Winterizing the sun porch

After a morning trip to the Botanical Garden, we spent a good chunk of Sunday afternoon winterizing our sun porch.

When we found this apartment, we were really excited about the south-facing sun porch, since it would get lots of sun (and solar heat) in the winter, meaning we could leave a lot of our potted plants out there instead of crowding them inside with us.  And while the porch did get fairly cozy last winter (except on the cloudy days), the heat dissipated all too quickly once the sun went down, leaving our plants vulnerable to freezing temperatures.

Our first step was to buy a small space heater.  It’s a milk house heater, and it has a setting where it will only kick on when the temperature dips below 32°F (this feature is not perfectly reliable, but it worked alright last year).


We realized that even on the lowest, “prevent freeze” setting, this thing was going to be running all. the. time. on our drafty, uninsulated porch.  So at some point in the middle of last winter, we bought one of those window plastic kits in an effort to seal things.

It really made a difference in how much heat the porch retained, especially on windy days.  When spring arrived, we peeled off the plastic and realized it was in good enough shape that we could probably fold it up and reuse it.

The double-sided tape, however, definitely needed to be replaced.  The big box home improvement store we visited only sold the entire kit (which meant new plastic that we didn’t need), but we found a small hardware store that sold just the double-sided tape.  Of course buying the tape alone cost more than buying the kit — argh!

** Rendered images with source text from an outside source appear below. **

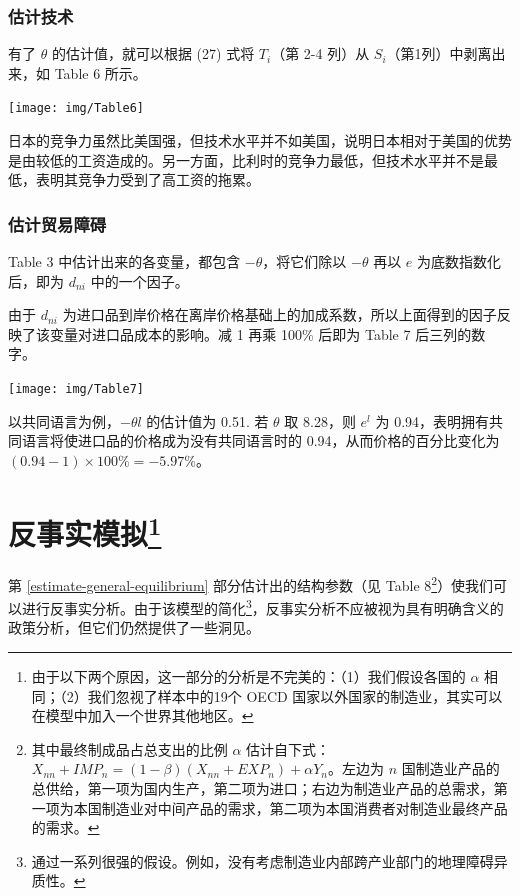 \documentclass[
]{article}
\begin{document}
\hypertarget{ux4f30ux8ba1ux6280ux672f}{%
\subsubsection{估计技术}\label{ux4f30ux8ba1ux6280ux672f}}

有了 \(\theta\) 的估计值，就可以根据 (27) 式将 \(T_i\)（第 2-4 列）从
\(S_i\)（第1列）中剥离出来，如 Table 6 所示。

\begin{center}\texttt{[image: img/Table6]} \end{center}

日本的竞争力虽然比美国强，但技术水平并不如美国，说明日本相对于美国的优势是由较低的工资造成的。另一方面，比利时的竞争力最低，但技术水平并不是最低，表明其竞争力受到了高工资的拖累。

\hypertarget{ux4f30ux8ba1ux8d38ux6613ux969cux788d}{%
\subsubsection{估计贸易障碍}\label{ux4f30ux8ba1ux8d38ux6613ux969cux788d}}

Table 3 中估计出来的各变量，都包含 \(-\theta\)，将它们除以 \(-\theta\) 再以
\(e\) 为底数指数化后，即为 \(d_{ni}\) 中的一个因子。

由于 \(d_{ni}\)
为进口品到岸价格在离岸价格基础上的加成系数，所以上面得到的因子反映了该变量对进口品成本的影响。减
1 再乘 100\% 后即为 Table 7 后三列的数字。

\begin{center}\texttt{[image: img/Table7]} \end{center}

以共同语言为例，\(-\theta l\) 的估计值为 0.51. 若 \(\theta\) 取 8.28，则 \(e^l\) 为
0.94，表明拥有共同语言将使进口品的价格成为没有共同语言时的
0.94，从而价格的百分比变化为 \((0.94-1)\times 100\%=-5.97\%\)。

\hypertarget{ux53cdux4e8bux5b9eux6a21ux62df17}{%
\section[反事实模拟]{\texorpdfstring{反事实模拟\footnote{由于以下两个原因，这一部分的分析是不完美的：（1）我们假设各国的 \(\alpha\) 相同；（2）我们忽视了样本中的19个 OECD 国家以外国家的制造业，其实可以在模型中加入一个世界其他地区。}}{反事实模拟}}\label{ux53cdux4e8bux5b9eux6a21ux62df17}}

第 \ref{estimate-general-equilibrium} 部分估计出的结构参数（见 Table
8\footnote{其中最终制成品占总支出的比例 \(\alpha\)
  估计自下式：\(X_{n n}+IMP_{n}=(1-\beta)\left(X_{n n}+EXP_{n}\right)+\alpha Y_{n}\)。左边为
  \(n\)
  国制造业产品的总供给，第一项为国内生产，第二项为进口；右边为制造业产品的总需求，第一项为本国制造业对中间产品的需求，第二项为本国消费者对制造业最终产品的需求。}）使我们可以进行反事实分析。由于该模型的简化\footnote{通过一系列很强的假设。例如，没有考虑制造业内部跨产业部门的地理障碍异质性。}，反事实分析不应被视为具有明确含义的政策分析，但它们仍然提供了一些洞见。
\end{document}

In the end, we had enough tape leftover from the two kits last year, and our reused plastic sheets worked quite well.  We rearranged the tables and shelves to maximize sun exposure and cleaned up a bit, while we were at it.


You can’t really see the plastic in the photograph, but it’s there.  This arrangement leaves enough space at the table for me, so I can spend some time out there on the warmer days.  We got this up just in time for the cold weather tomorrow.

On the one hand, it seems a little crazy putting the various resources (our time, electricity, plastic and other materials) into keeping some potted plants alive, but the fact that a number of them are edible (herbs, lemon and key lime trees) justifies our efforts a bit, and it really is a lovely space now.  With the exception of very cold, cloudy days, the heater will only run at night, and perhaps not every night, depending on the severity of our winter.


  1. EcoCatLady says:

    I used to have plastic on my windows and it made a HUGE difference. But that was before the adorable, yet challenging, Smoky Bear Kitty came into my life, and decided that the plastic must be there for the sole purpose of giving him something to shred. Of course, he also decided that all house plants must be there for him to eat and/or destroy, so they had to go too. Sigh.

    Anyhow, I’m hoping that I’m misinterpreting that photo, because it looks like the storm windows are open, which would sorta seem like it wouldn’t help much in terms of keeping the place warm!

    Have you thought of adding some sort of a thermal mass to absorb heat from the sunlight and radiate it back at night? It wouldn’t have to be anything fancy… a big barrel of water would probably do the trick. It would probably cut down on the amount of electricity that you had to use to keep it from freezing at night.

    My parents have a similar room and the other thing they have done is to install insulated shades. They have fancy schmancy ones that run in these little tracks and form a nice seal like these:×400.jpg. I made something similar for a few of the windows in my house only they’re just attached around the edges with velcro. The only problem is that you have to shut them every night and open them each morning which is, ahem, more work than I’m generally up for!

    1. Melissa @ HerGreenLife says:

      The porch windows are shut. They’re basically the old triple track storm windows, so what you see that looks half open are the metal frames of the window screens, which we left in random positions. We have a couple of 5-gallon buckets back there that usually have some water dechlorinating for the plants, so I guess those can serve double duty as thermal mass!

      Remembering to shut those shades every night and open them every morning would be a downside!